Masa depan keberhasilan pengelolaan sumberdaya hutan di Papua harus mengambil pelajaran penting dari sistem pengusahaan hutan yang dijalankan sejak tahun 1970-an melalui model HPH. Pelajaran penting itu berkaitan dengan pendekatan dan dampak yang dihasilkan dari pendekatan tersebut. Semua hal yang bersifat positif selama model HPH dilaksanakan tentu dapat dipetik untuk kepentingan masa yang akan datan. Tetapi sebaliknya dampak negatif dan semua kekuarangan yang terdapat dalam model HPH harus segera ditinggalkan dan dilupakan untuk selama-lamanya.
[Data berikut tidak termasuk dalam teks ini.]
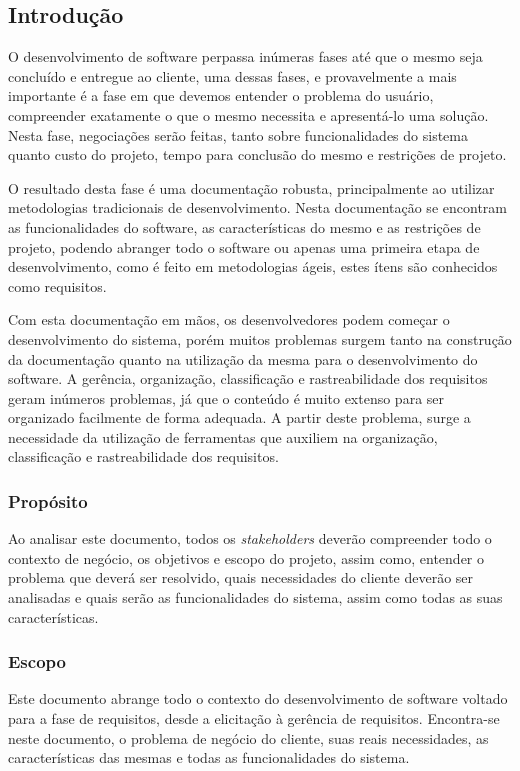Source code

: \subsection{Introdução}

O desenvolvimento de software perpassa inúmeras fases até que o mesmo seja concluído e entregue ao cliente, uma dessas fases, e provavelmente a mais importante é a fase em que devemos entender o problema do usuário, compreender exatamente o que o mesmo necessita e apresentá-lo uma solução. Nesta fase, negociações serão feitas, tanto sobre funcionalidades do sistema quanto custo do projeto, tempo para conclusão do mesmo e restrições de projeto.

O resultado desta fase é uma documentação robusta, principalmente ao utilizar metodologias tradicionais de desenvolvimento. Nesta documentação se encontram as funcionalidades do software, as características do mesmo e as restrições de projeto, podendo abranger todo o software ou apenas uma primeira etapa de desenvolvimento, como é feito em metodologias ágeis, estes ítens são conhecidos como requisitos.

Com esta documentação em mãos, os desenvolvedores podem começar o desenvolvimento do sistema, porém muitos problemas surgem tanto na construção da documentação quanto na utilização da mesma para o desenvolvimento do software. A gerência, organização, classificação e rastreabilidade dos requisitos geram inúmeros problemas, já que o conteúdo é muito extenso para ser organizado facilmente de forma adequada. A partir deste problema, surge a necessidade da utilização de ferramentas que auxiliem na organização, classificação e rastreabilidade dos requisitos.

\subsubsection{Propósito}

Ao analisar este documento, todos os \textit{stakeholders} deverão compreender todo o contexto de negócio, os objetivos e escopo do projeto, assim como, entender o problema que deverá ser resolvido, quais necessidades do cliente deverão ser analisadas e quais serão as funcionalidades do sistema, assim como todas as suas características.

\subsubsection{Escopo}

Este documento abrange todo o contexto do desenvolvimento de software voltado para a fase de requisitos, desde a elicitação à gerência de requisitos. Encontra-se neste documento, o problema de negócio do cliente, suas reais necessidades, as características das mesmas e todas as funcionalidades do sistema.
Pendekatan “berbasis masyarakat” dalam pendekatan membangun sumberdaya hutan di Propinsi papua pada mas yang akan datang merupakan pilihan yang niscaya (tidak dapat ditolak) lagi, sebab di papua hubungan kultural masyarakat dengan sumberdaya hutan ibaratkan anak bayi dengan ibunya, dimana sang bayi dapat hidup dengan sehat dan kuat ketika meminum air susu ibunya. Ketika hubungan kultural tersebut di putus atau ditiadakan maka hal ini akan menimbulkan dampak bagi kehidupan sang bayi tersebut. Hubungan emosional-kultural itu yang menyebabkan sistem pengelolaan SDH Papuan harus berbasiskan pada kepentingan masyarakat dalam arti khusus dan dalam arti luas. Dalam pengertian ini tidak berarti bahwa para pengusaha bukan masyarakat, sebab mereka juga masyarakat, hanya saja Papua memerlukan pengusaha yang berpihak kepada masyarakat papua pada umumnya dan masyarakat sekitar hutan pada khususnya. Mudah-mudahan kertas kerja ini dapat menjadi bahan diskusi dan menambah wawasan semua pihak.